Ele dividiu 165 estudantes graduandos em dois grupos, para um dele deu 2 dígitos para memorizar, e para outro ele deu 7. Depois que eles memorizam, foram a outro salão revelar os números. No estudo ele percebeu que os que ficaram com apenas 2 itens comeram mais coisas leves como salada de frutas, mas os alunos que ficaram com 7 itens, por causa do gasto mental, comeram duas vezes mais, e preferiram as comidas mais pesadas como bolo de chocolate¹.

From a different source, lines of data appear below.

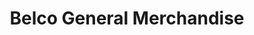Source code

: ---
title: "Belco General Merchandise"
url: /san-pablo/belco-general-merchandise/
shop: Dorfladen
---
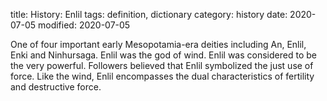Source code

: title: History: Enlil
tags: definition, dictionary
category: history
date: 2020-07-05
modified: 2020-07-05


One of four important early Mesopotamia-era deities
including An, Enlil, Enki and Ninhursaga. Enlil was the god of wind.
Enlil was considered to be the very powerful. Followers believed that
Enlil symbolized the just use of force. Like the wind, Enlil
encompasses the dual characteristics of fertility and destructive
force.




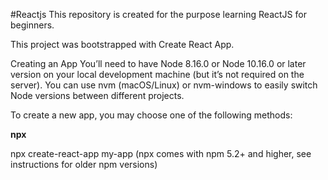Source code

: #Reactjs
This repository is created for the purpose learning ReactJS for beginners.

This project was bootstrapped with Create React App.

Creating an App
You’ll need to have Node 8.16.0 or Node 10.16.0 or later version on your local development machine (but it’s not required on the server). You can use nvm (macOS/Linux) or nvm-windows to easily switch Node versions between different projects.

To create a new app, you may choose one of the following methods:

<b>npx</b>

npx create-react-app my-app
(npx comes with npm 5.2+ and higher, see instructions for older npm versions)
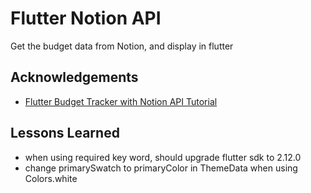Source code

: <!--
 * @Author: clingxin
 * @Date: 2021-06-15 16:43:34
 * @LastEditors: clingxin
 * @LastEditTime: 2021-06-15 17:31:06
 * @FilePath: /flutter_notion/README.md
-->

# Flutter Notion API

Get the budget data from Notion, and display in flutter


## Acknowledgements

 - [Flutter Budget Tracker with Notion API Tutorial](https://www.youtube.com/watch?v=3vhWx2LT-SY)

  
## Lessons Learned

- when using required key word, should upgrade flutter sdk to 2.12.0
- change primarySwatch to primaryColor in ThemeData when using Colors.white
  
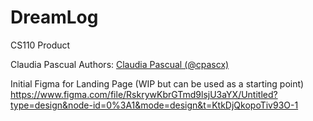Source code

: # DreamLog
CS110 Product

Claudia Pascual
Authors: [Claudia Pascual (@cpascx)](https://github.com/cpascx)


Initial Figma for Landing Page (WIP but can be used as a starting point)
https://www.figma.com/file/RskrywKbrGTmd9lsjU3aYX/Untitled?type=design&node-id=0%3A1&mode=design&t=KtkDjQkopoTiv93O-1
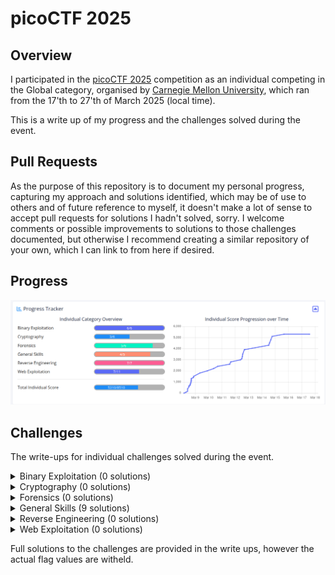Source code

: # picoCTF 2025 #

## Overview ##

I participated in the [picoCTF 2025](www.picoctf.org) competition as an individual competing in the Global category, organised by [Carnegie Mellon University](https://cmu.edu/), which ran from the 17'th to 27'th of March 2025 (local time). 

This is a write up of my progress and the challenges solved during the event.

## Pull Requests ##

As the purpose of this repository is to document my personal progress, capturing my approach and solutions identified, which may be of use to others and of future reference to myself, it doesn't make a lot of sense to accept pull requests for solutions I hadn't solved, sorry. I welcome comments or possible improvements to solutions to those challenges documented, but otherwise I recommend creating a similar repository of your own, which I can link to from here if desired.

## Progress ##

![Screenshot of a challenge progress during event](event-score-progression.png)

## Challenges ##

The write-ups for individual challenges solved during the event.

<details>
  <summary>Binary Exploitation (0 solutions)</summary>

* **[?](Binary%20Exploitation/?/?.md) (Solved)**
* ? (Unsolved)

</details>

<details>
  <summary>Cryptography (0 solutions)</summary>

* ? (Unsolved)

</details>

<details>
  <summary>Forensics (0 solutions)</summary>

* ? (Unsolved)

</details>

<details>
  <summary>General Skills (9 solutions)</summary>

* ? (Unsolved)

</details>

<details>
  <summary>Reverse Engineering (0 solutions)</summary>

* ? (Unsolved)

</details>

<details>
  <summary>Web Exploitation (0 solutions)</summary>

* ? (Unsolved)

</details>

Full solutions to the challenges are provided in the write ups, however the actual flag values are witheld.
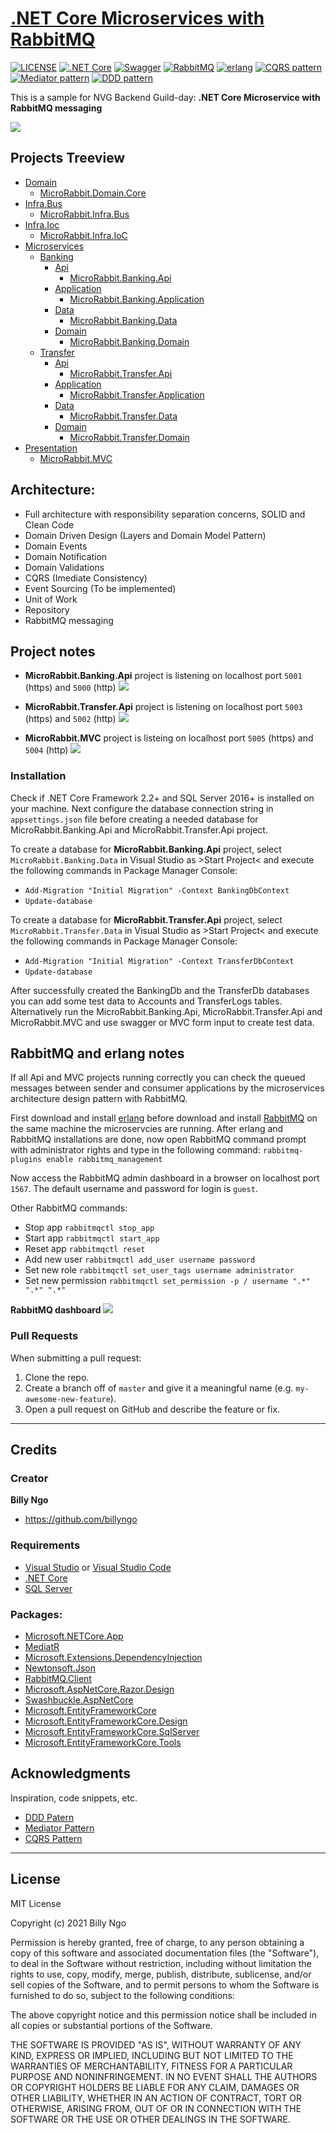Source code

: # [.NET Core Microservices with RabbitMQ](https://github.com/BillyNgo/MicroRabbit)

[![LICENSE](https://img.shields.io/badge/license-MIT-lightgrey.svg)](https://raw.githubusercontent.com/dpedwards/dotnet-core-blockchain-advanced/master/LICENSE)
[![.NET Core](https://img.shields.io/badge/dotnet%20core-%3E%3D%202.2-blue.svg)](https://dotnet.microsoft.com/download)
[![Swagger](https://img.shields.io/badge/Swagger-lightgreen.svg)](https://swagger.io/)
[![RabbitMQ](https://img.shields.io/badge/RabbitMQ-orange.svg)](https://www.rabbitmq.com/download.html)
[![erlang](https://img.shields.io/badge/erlang-purple.svg)](https://www.erlang.org/downloads)
[![CQRS pattern](https://img.shields.io/badge/CQRS-pattern-blue.svg)](https://docs.microsoft.com/en-us/azure/architecture/patterns/cqrs)
[![Mediator pattern](https://img.shields.io/badge/Mediator-pattern-blue.svg)](https://en.wikipedia.org/wiki/Mediator_pattern)
[![DDD pattern](https://img.shields.io/badge/DDD-pattern-blue.svg)](https://docs.microsoft.com/en-us/dotnet/architecture/microservices/microservice-ddd-cqrs-patterns/ddd-oriented-microservice)

This is a sample for NVG Backend Guild-day:  **.NET Core Microservice with RabbitMQ messaging**



![](imgs/.NET_Core_Microservices_(RabbitMQ_EventBus).png)

## Projects Treeview

 * [Domain](MicroRabbit/tree/master/src/Domain)
   * [MicroRabbit.Domain.Core](https://github.com/BillyNgo/MicroRabbit/tree/master/src/Domain/MicroRabbit.Domain.Core)
 * [Infra.Bus](https://github.com/BillyNgo/MicroRabbit/tree/master/src/Infra.Bus)
   * [MicroRabbit.Infra.Bus](https://github.com/BillyNgo/MicroRabbit/tree/master/src/Infra.Bus/MicroRabbit.Infra.Bus)
 * [Infra.Ioc](https://github.com/BillyNgo/MicroRabbit/tree/master/src/MicroRabbit/Infra.Ioc)
   * [MicroRabbit.Infra.IoC](https://github.com/BillyNgo/MicroRabbit/tree/master/src/MicroRabbit.Infra.IoC)
 * [Microservices](https://github.com/BillyNgo/MicroRabbit/tree/master/src/MicroServices)
   * [Banking](https://github.com/BillyNgo/MicroRabbit/tree/master/src/MicroServices/Banking)
     * [Api](https://github.com/BillyNgo/MicroRabbit/tree/master/src/MicroServices/Banking/Api)
       * [MicroRabbit.Banking.Api](https://github.com/BillyNgo/MicroRabbit/tree/master/src/MicroServices/Banking/Api/MicroRabbit.Banking.Api)
     * [Application](https://github.com/BillyNgo/MicroRabbit/tree/master/src/MicroServices/Banking/Application)
       * [MicroRabbit.Banking.Application](https://github.com/BillyNgo/MicroRabbit/tree/master/src/MicroServices/Banking/Application/MicroRabbit.Banking.Application)
     * [Data](https://github.com/BillyNgo/MicroRabbit/tree/master/src/MicroServices/Banking/Data)
       * [MicroRabbit.Banking.Data](https://github.com/BillyNgo/MicroRabbit/tree/master/src/MicroServices/Banking/Data/MicroRabbit.Banking.Data)
     * [Domain](https://github.com/BillyNgo/MicroRabbit/tree/master/src/MicroServices/Banking/Domain)
       * [MicroRabbit.Banking.Domain](https://github.com/BillyNgo/MicroRabbit/tree/master/src/MicroServices/Banking/Domain/MicroRabbit.Banking.Domain)
   * [Transfer](https://github.com/BillyNgo/MicroRabbit/tree/master/src/MicroServices/Transfer)
     * [Api](https://github.com/BillyNgo/MicroRabbit/tree/master/src/MicroServices/Transfer/Api)
       * [MicroRabbit.Transfer.Api](https://github.com/BillyNgo/MicroRabbit/tree/master/src/MicroServices/Transfer/Api/MicroRabbit.Transfer.Api)
     * [Application](https://github.com/BillyNgo/MicroRabbit/tree/master/src/MicroServices/Transfer/Application)
       * [MicroRabbit.Transfer.Application](https://github.com/BillyNgo/MicroRabbit/tree/master/src/MicroServices/Transfer/Application/MicroRabbit.Transfer.Application)
     * [Data](https://github.com/BillyNgo/MicroRabbit/tree/master/src/MicroServices/Transfer/Data)
       * [MicroRabbit.Transfer.Data](https://github.com/BillyNgo/MicroRabbit/tree/master/src/MicroServices/Transfer/Data/MicroRabbit.Transfer.Data)
     * [Domain](https://github.com/BillyNgo/MicroRabbit/tree/master/src/MicroServices/Transfer/Domain)
       * [MicroRabbit.Transfer.Domain](https://github.com/BillyNgo/MicroRabbit/tree/master/src/MicroServices/Transfer/Domain/MicroRabbit.Transfer.Domain)
 * [Presentation](https://github.com/BillyNgo/MicroRabbit/tree/master/src/Presentation)
   * [MicroRabbit.MVC](https://github.com/BillyNgo/MicroRabbit/tree/master/src/Presentation/MicroRabbit.MVC)

## Architecture:

- Full architecture with responsibility separation concerns, SOLID and Clean Code
- Domain Driven Design (Layers and Domain Model Pattern)
- Domain Events
- Domain Notification
- Domain Validations
- CQRS (Imediate Consistency)
- Event Sourcing (To be implemented)
- Unit of Work
- Repository
- RabbitMQ messaging

## Project notes

- **MicroRabbit.Banking.Api** project is listening on localhost port `5001` (https) and `5000` (http)
![](imgs/Banking_Microservice_Swagger_UI.png)

- **MicroRabbit.Transfer.Api** project is listening on localhost port `5003` (https) and `5002` (http)
![](imgs/Transfer_Microservice_Swagger_UI.png)

- **MicroRabbit.MVC** project is listeing on localhost port `5005` (https) and `5004` (http)
![](imgs/Banking_Microservice_MVC.png)

### Installation

Check if .NET Core Framework 2.2+ and SQL Server 2016+ is installed on your machine. Next configure the database connection string in `appsettings.json` file before creating a needed database for MicroRabbit.Banking.Api and MicroRabbit.Transfer.Api project. 

To create a database for **MicroRabbit.Banking.Api** project, select `MicroRabbit.Banking.Data` in Visual Studio as >Start Project< and execute the following commands in Package Manager Console:
- `Add-Migration "Initial Migration" -Context BankingDbContext`
- `Update-database`

To create a database for **MicroRabbit.Transfer.Api** project, select `MicroRabbit.Transfer.Data` in Visual Studio as >Start Project< and execute the following commands in Package Manager Console:
- `Add-Migration "Initial Migration" -Context TransferDbContext`
- `Update-database`

After successfully created the BankingDb and the TransferDb databases you can add some test data to Accounts and TransferLogs tables. Alternatively run the MicroRabbit.Banking.Api, MicroRabbit.Transfer.Api and MicroRabbit.MVC and use swagger or MVC form input to create test data. 

## RabbitMQ and erlang notes

If all Api and MVC projects running correctly you can check the queued messages between sender and consumer applications by the microservices architecture design pattern with RabbitMQ.

First download and install [erlang](https://www.erlang.org/downloads) before download and install [RabbitMQ](https://www.rabbitmq.com/download.html) on the same machine the microservcies are running. After erlang and RabbitMQ installations are done, now open RabbitMQ command prompt with administrator rights and type in the following command:
`rabbitmq-plugins enable rabbitmq_management`

Now access the RabbitMQ admin dashboard in a browser on localhost port `1567`. The default username and password for login is `guest`.

Other RabbitMQ commands:
- Stop app `rabbitmqctl stop_app` 
- Start app `rabbitmqctl start_app`
- Reset app  `rabbitmqctl reset`
- Add new user `rabbitmqctl add_user username password`
- Set new role `rabbitmqctl set_user_tags username administrator`
- Set new permission `rabbitmqctl set_permission -p / username ".*" ".*" ".*"`

**RabbitMQ dashboard**
![](imgs/Overview_RabbitMQ%20Management.png)

### Pull Requests

When submitting a pull request:

1. Clone the repo.
2. Create a branch off of `master` and give it a meaningful name (e.g. `my-awesome-new-feature`).
3. Open a pull request on GitHub and describe the feature or fix.

---

## Credits

### Creator

**Billy Ngo**

- <https://github.com/billyngo>

### Requirements

- [Visual Studio](https://visualstudio.microsoft.com/de/vs/) or [Visual Studio Code](https://code.visualstudio.com/)
- [.NET Core](https://dotnet.microsoft.com/download)
- [SQL Server](https://www.microsoft.com/de-de/sql-server/sql-server-downloads)

### Packages:

- [Microsoft.NETCore.App](https://dotnet.microsoft.com/)
- [MediatR](https://github.com/jbogard/MediatR)
- [Microsoft.Extensions.DependencyInjection](https://dotnet.microsoft.com/apps/aspnet)
- [Newtonsoft.Json](https://www.newtonsoft.com/json)
- [RabbitMQ.Client](https://www.rabbitmq.com/dotnet.html)
- [Microsoft.AspNetCore.Razor.Design](https://dotnet.microsoft.com/apps/aspnet)
- [Swashbuckle.AspNetCore](https://github.com/domaindrivendev/Swashbuckle.AspNetCore)
- [Microsoft.EntityFrameworkCore](https://docs.microsoft.com/de-de/ef/core/)
- [Microsoft.EntityFrameworkCore.Design](https://docs.microsoft.com/de-de/ef/core/)
- [Microsoft.EntityFrameworkCore.SqlServer](https://docs.microsoft.com/de-de/ef/core/)
- [Microsoft.EntityFrameworkCore.Tools](https://docs.microsoft.com/de-de/ef/core/)

## Acknowledgments

Inspiration, code snippets, etc.

* [DDD Patern](https://docs.microsoft.com/en-us/dotnet/architecture/microservices/microservice-ddd-cqrs-patterns/ddd-oriented-microservice)
* [Mediator Pattern](https://en.wikipedia.org/wiki/Mediator_pattern)
* [CQRS Pattern](https://docs.microsoft.com/en-us/azure/architecture/patterns/cqrs)

---

## License

MIT License

Copyright (c) 2021 Billy Ngo

Permission is hereby granted, free of charge, to any person obtaining a copy
of this software and associated documentation files (the "Software"), to deal
in the Software without restriction, including without limitation the rights
to use, copy, modify, merge, publish, distribute, sublicense, and/or sell
copies of the Software, and to permit persons to whom the Software is
furnished to do so, subject to the following conditions:

The above copyright notice and this permission notice shall be included in all
copies or substantial portions of the Software.

THE SOFTWARE IS PROVIDED "AS IS", WITHOUT WARRANTY OF ANY KIND, EXPRESS OR
IMPLIED, INCLUDING BUT NOT LIMITED TO THE WARRANTIES OF MERCHANTABILITY,
FITNESS FOR A PARTICULAR PURPOSE AND NONINFRINGEMENT. IN NO EVENT SHALL THE
AUTHORS OR COPYRIGHT HOLDERS BE LIABLE FOR ANY CLAIM, DAMAGES OR OTHER
LIABILITY, WHETHER IN AN ACTION OF CONTRACT, TORT OR OTHERWISE, ARISING FROM,
OUT OF OR IN CONNECTION WITH THE SOFTWARE OR THE USE OR OTHER DEALINGS IN THE
SOFTWARE.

Além do gasto metabólico maior, mais atenção também faz com que deixemos de perceber os perigos a nosso redor. A dura verdade é que não somos bons com multitarefa. O livro a Única Coisa explica esse fato em detalhes. Quando tentamos focar em muitas tarefas perdemos os detalhes de todas elas
CONSELHOS PRÁTICOS
Como então eu poderia ter uma abordagem mais agregadora, que conduzisse o trabalhador rumo ao comportamento seguro? Aqui temos algumas dicas interessantes.
Ouça as histórias das pessoas: Considere se comunicar frequentemente com os empregados, estejam eles aonde estiverem.
Crie canais nos quais os especialistas de campo possam contar suas
histórias, seus pontos de vista, de como eles vivenciaram ou vivenciam os acontecimentos no trabalho. Tente entender a situação e o mundo do ponto de vista do outro, tanto em termos do contexto quanto de sua experiência momento a momento.
Compreenda metas, planos e expectativas no contexto: Discuta e entenda as metas, planos e expectativas individuais e da organização, no contexto do fluxo de trabalho, considerando o sistema de trabalho como um todo.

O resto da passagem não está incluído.